Stephen And the vehicle belongs to you, does it sir?
Hugh Yes.
Stephen And your name is?
Hugh Right. Hold on a second. (Hugh gets a lighter out of his pocket) Ready?
Stephen Yes.
Hugh My name is Derek ... (Hugh drops the lighter onto the counter)
Stephen What are you doing?
Hugh That's my name.
Stephen What is?
Hugh This. Derek ... (Hugh drops the lighter again)
Stephen That's your name?
Hugh Yes.
Stephen What?

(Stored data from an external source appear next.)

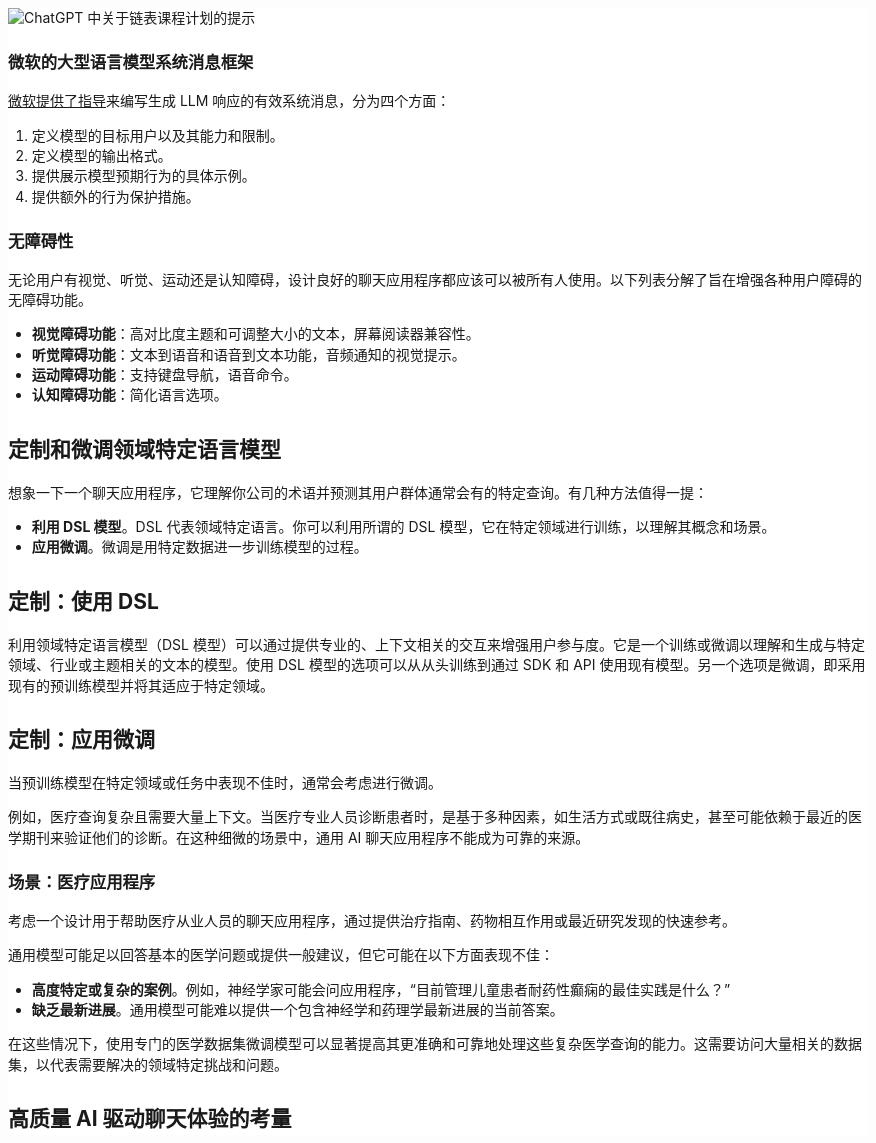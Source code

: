 ![ChatGPT 中关于链表课程计划的提示](../../../translated_images/lesson-plan-prompt.png?WT.a7012bd5b8467d2255be3eb7be93a8622cf74091e2fa815e80c0118416f064fc.zh.mc_id=academic-105485-koreyst)

### 微软的大型语言模型系统消息框架

[微软提供了指导](https://learn.microsoft.com/azure/ai-services/openai/concepts/system-message#define-the-models-output-format?WT.mc_id=academic-105485-koreyst)来编写生成 LLM 响应的有效系统消息，分为四个方面：

1. 定义模型的目标用户以及其能力和限制。
2. 定义模型的输出格式。
3. 提供展示模型预期行为的具体示例。
4. 提供额外的行为保护措施。

### 无障碍性

无论用户有视觉、听觉、运动还是认知障碍，设计良好的聊天应用程序都应该可以被所有人使用。以下列表分解了旨在增强各种用户障碍的无障碍功能。

- **视觉障碍功能**：高对比度主题和可调整大小的文本，屏幕阅读器兼容性。
- **听觉障碍功能**：文本到语音和语音到文本功能，音频通知的视觉提示。
- **运动障碍功能**：支持键盘导航，语音命令。
- **认知障碍功能**：简化语言选项。

## 定制和微调领域特定语言模型

想象一下一个聊天应用程序，它理解你公司的术语并预测其用户群体通常会有的特定查询。有几种方法值得一提：

- **利用 DSL 模型**。DSL 代表领域特定语言。你可以利用所谓的 DSL 模型，它在特定领域进行训练，以理解其概念和场景。
- **应用微调**。微调是用特定数据进一步训练模型的过程。

## 定制：使用 DSL

利用领域特定语言模型（DSL 模型）可以通过提供专业的、上下文相关的交互来增强用户参与度。它是一个训练或微调以理解和生成与特定领域、行业或主题相关的文本的模型。使用 DSL 模型的选项可以从从头训练到通过 SDK 和 API 使用现有模型。另一个选项是微调，即采用现有的预训练模型并将其适应于特定领域。

## 定制：应用微调

当预训练模型在特定领域或任务中表现不佳时，通常会考虑进行微调。

例如，医疗查询复杂且需要大量上下文。当医疗专业人员诊断患者时，是基于多种因素，如生活方式或既往病史，甚至可能依赖于最近的医学期刊来验证他们的诊断。在这种细微的场景中，通用 AI 聊天应用程序不能成为可靠的来源。

### 场景：医疗应用程序

考虑一个设计用于帮助医疗从业人员的聊天应用程序，通过提供治疗指南、药物相互作用或最近研究发现的快速参考。

通用模型可能足以回答基本的医学问题或提供一般建议，但它可能在以下方面表现不佳：

- **高度特定或复杂的案例**。例如，神经学家可能会问应用程序，“目前管理儿童患者耐药性癫痫的最佳实践是什么？”
- **缺乏最新进展**。通用模型可能难以提供一个包含神经学和药理学最新进展的当前答案。

在这些情况下，使用专门的医学数据集微调模型可以显著提高其更准确和可靠地处理这些复杂医学查询的能力。这需要访问大量相关的数据集，以代表需要解决的领域特定挑战和问题。

## 高质量 AI 驱动聊天体验的考量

Derek (Stephen drops the lighter) ... is your name?
Hugh Yes.
Stephen What kind of name is that?
Hugh Well it's my name.
Stephen Unusual, isn't it, Mr ... (Drops lighter)?
Hugh If I had a pound for every time someone's said that ...

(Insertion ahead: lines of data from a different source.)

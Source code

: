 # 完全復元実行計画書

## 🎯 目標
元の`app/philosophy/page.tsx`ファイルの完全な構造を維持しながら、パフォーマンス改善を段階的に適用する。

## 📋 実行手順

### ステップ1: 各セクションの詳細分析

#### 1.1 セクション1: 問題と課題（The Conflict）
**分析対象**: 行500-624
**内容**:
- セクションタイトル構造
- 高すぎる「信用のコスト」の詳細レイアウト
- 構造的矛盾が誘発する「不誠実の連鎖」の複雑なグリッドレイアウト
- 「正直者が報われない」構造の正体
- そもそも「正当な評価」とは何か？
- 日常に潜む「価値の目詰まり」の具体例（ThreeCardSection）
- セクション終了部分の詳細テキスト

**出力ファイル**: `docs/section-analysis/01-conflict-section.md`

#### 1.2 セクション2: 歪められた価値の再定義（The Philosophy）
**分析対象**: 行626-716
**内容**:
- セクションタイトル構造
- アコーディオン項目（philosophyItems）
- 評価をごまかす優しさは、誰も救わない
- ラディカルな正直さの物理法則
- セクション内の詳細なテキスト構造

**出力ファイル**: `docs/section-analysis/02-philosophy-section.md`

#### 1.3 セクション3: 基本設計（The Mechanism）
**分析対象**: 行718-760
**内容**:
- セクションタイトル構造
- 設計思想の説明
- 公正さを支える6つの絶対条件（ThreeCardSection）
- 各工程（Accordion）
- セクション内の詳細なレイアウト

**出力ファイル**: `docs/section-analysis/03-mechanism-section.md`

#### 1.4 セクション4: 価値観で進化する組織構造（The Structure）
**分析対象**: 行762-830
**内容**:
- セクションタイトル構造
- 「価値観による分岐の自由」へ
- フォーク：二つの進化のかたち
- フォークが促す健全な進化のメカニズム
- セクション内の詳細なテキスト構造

Stephen And how do spell ... (Drops lighter), Mr ... (Drops lighter)?
Hugh It's as it sounds.
Stephen Uhuh. Yeah but I wonder if you'd mind actually spelling it for me, would you?

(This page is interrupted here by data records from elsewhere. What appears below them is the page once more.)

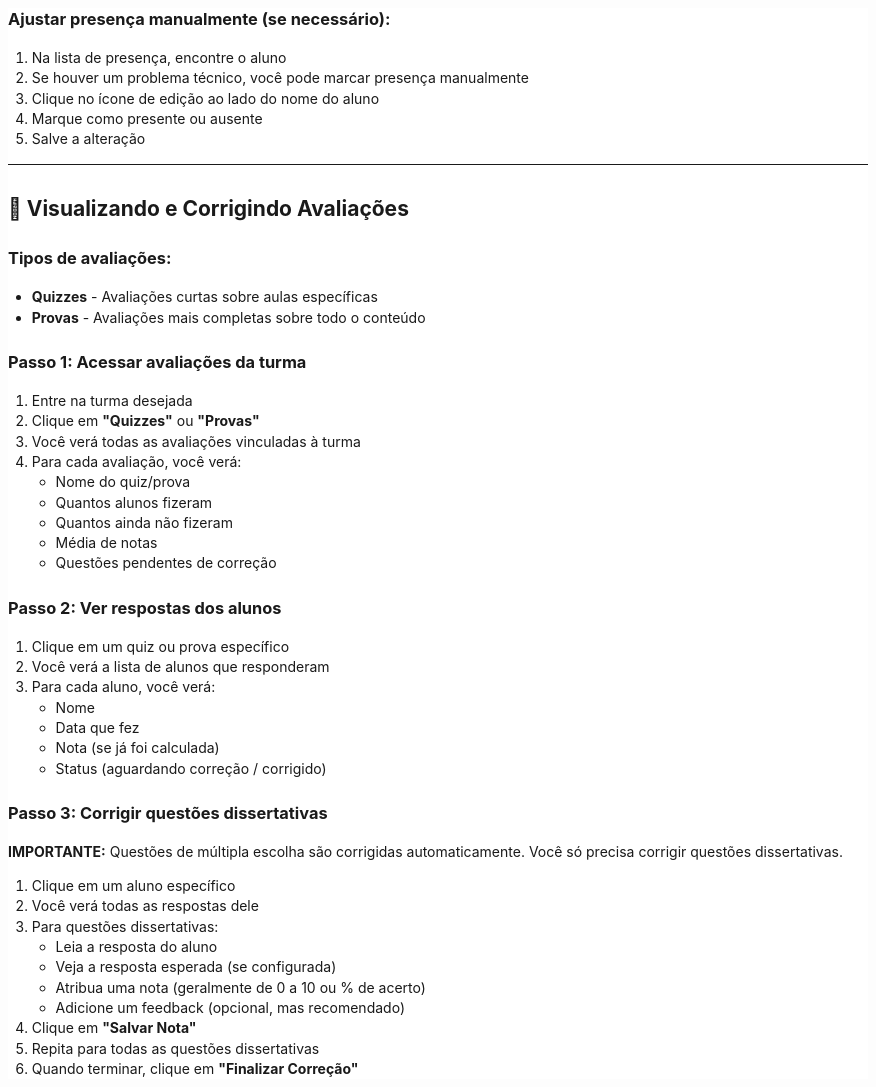 ### **Ajustar presença manualmente (se necessário):**

1. Na lista de presença, encontre o aluno
2. Se houver um problema técnico, você pode marcar presença manualmente
3. Clique no ícone de edição ao lado do nome do aluno
4. Marque como presente ou ausente
5. Salve a alteração

---

## 📝 Visualizando e Corrigindo Avaliações

### **Tipos de avaliações:**

- **Quizzes** - Avaliações curtas sobre aulas específicas
- **Provas** - Avaliações mais completas sobre todo o conteúdo

### **Passo 1: Acessar avaliações da turma**

1. Entre na turma desejada
2. Clique em **"Quizzes"** ou **"Provas"**
3. Você verá todas as avaliações vinculadas à turma
4. Para cada avaliação, você verá:
   - Nome do quiz/prova
   - Quantos alunos fizeram
   - Quantos ainda não fizeram
   - Média de notas
   - Questões pendentes de correção

### **Passo 2: Ver respostas dos alunos**

1. Clique em um quiz ou prova específico
2. Você verá a lista de alunos que responderam
3. Para cada aluno, você verá:
   - Nome
   - Data que fez
   - Nota (se já foi calculada)
   - Status (aguardando correção / corrigido)

### **Passo 3: Corrigir questões dissertativas**

**IMPORTANTE:** Questões de múltipla escolha são corrigidas automaticamente. Você só precisa corrigir questões dissertativas.

1. Clique em um aluno específico
2. Você verá todas as respostas dele
3. Para questões dissertativas:
   - Leia a resposta do aluno
   - Veja a resposta esperada (se configurada)
   - Atribua uma nota (geralmente de 0 a 10 ou % de acerto)
   - Adicione um feedback (opcional, mas recomendado)
4. Clique em **"Salvar Nota"**
5. Repita para todas as questões dissertativas
6. Quando terminar, clique em **"Finalizar Correção"**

Hugh Well I mean, can't you just ...
Stephen I'd be very grateful. If you wouldn't mind.
Hugh N-I-P-P-L hyphen E.
Stephen Nipple.
Hugh I beg your pardon?
Stephen Nipple.
Hugh Nipple? Where? What are you talking about?
Stephen N-I-P-P-L-E ...
Hugh Hyphen E.
Stephen Hyphen E ... spells Nipple. In my book. It does not spell ... (Drops lighter).
Hugh Have you gone mad? What's the matter with you? I thought the modern policeman was supposed to be a highly trained law enforcement unit. You can't even spell.
Stephen Alright, Mr Nipple, address? Hugh looks around. What's your address?
Hugh Are you talking to me?
Stephen Yes.
Hugh You want to know my address?
Stephen Please.
Hugh Or do you want to know Mr Nipple's address, whoever he is?
Stephen Your address please, sir.
Hugh Alright. My address is Number twenty-two ... (Hugh tapdances, slaps Stephen) ... Kings Lynn.
Stephen Now watch it.
Hugh What?
Stephen Just watch it.
Hugh Watch what, for heaven's sake?
Stephen You do realise, do you, that assaulting a police officer is an extremely serious offence?
Hugh Yes, I imagine it probably is. Very serious. But telling a police officer your address, on the other hand, is probably not very serious, is it? Or is it? Perhaps the law's changed since I last looked. Perhaps the Home Secretary has had to take stern measures against the rising tide of people giving their address to policemen whenever they're asked to.
Stephen Alright. Alright. My fault. Ask a stupid person and you get a stupid answer.
Hugh I beg your pardon?
Stephen So, can I just check this with you, Mr ... (Drops lighter) ... ?
Hugh What?
Stephen Just to make sure I've got this right. Your address is ... number twenty-two ... (Tapdances, punches Hugh) ... Kings Lynn?
Hugh No, no, no! What's the matter with you? Are you deaf? It's ... (Tapdances, slaps Stephen) ... Kings Lynn.
Stephen Oh I'm sorry. I though you said ... (Tapdances, punches Hugh) ... Kings Lynn.
Hugh Well I didn't.
Stephen My apologies sir. I can't read my own writing.
Hugh Well get a typewriter.
Stephen If only we could afford it. Actually, at some angles, this almost looks like ... twenty-two ... (Tapdances, hits Hugh with a cricket bat) ... Kings Lynn.
Hugh That was too hard.
Stephen Oh I'm sorry sir. You're right. We really should get a typewriter.
Hugh That was too hard.
Stephen Well sir, you must admit that it's an unusual address for anyone to get the hang of ...
Hugh Never mind the fucking sketch! That was too hard. That really hurt.
Stephen Oh diddums. Did the nasty actor hit the poor little twerp ...
Hugh Fuck off. Hugh exits.
Stephen (To camera) He's just a child really.
Vox Pop
Stephen Until you've been there, you don't really have any idea what it's like - I shouldn't think. I'm not sure, I've never been there.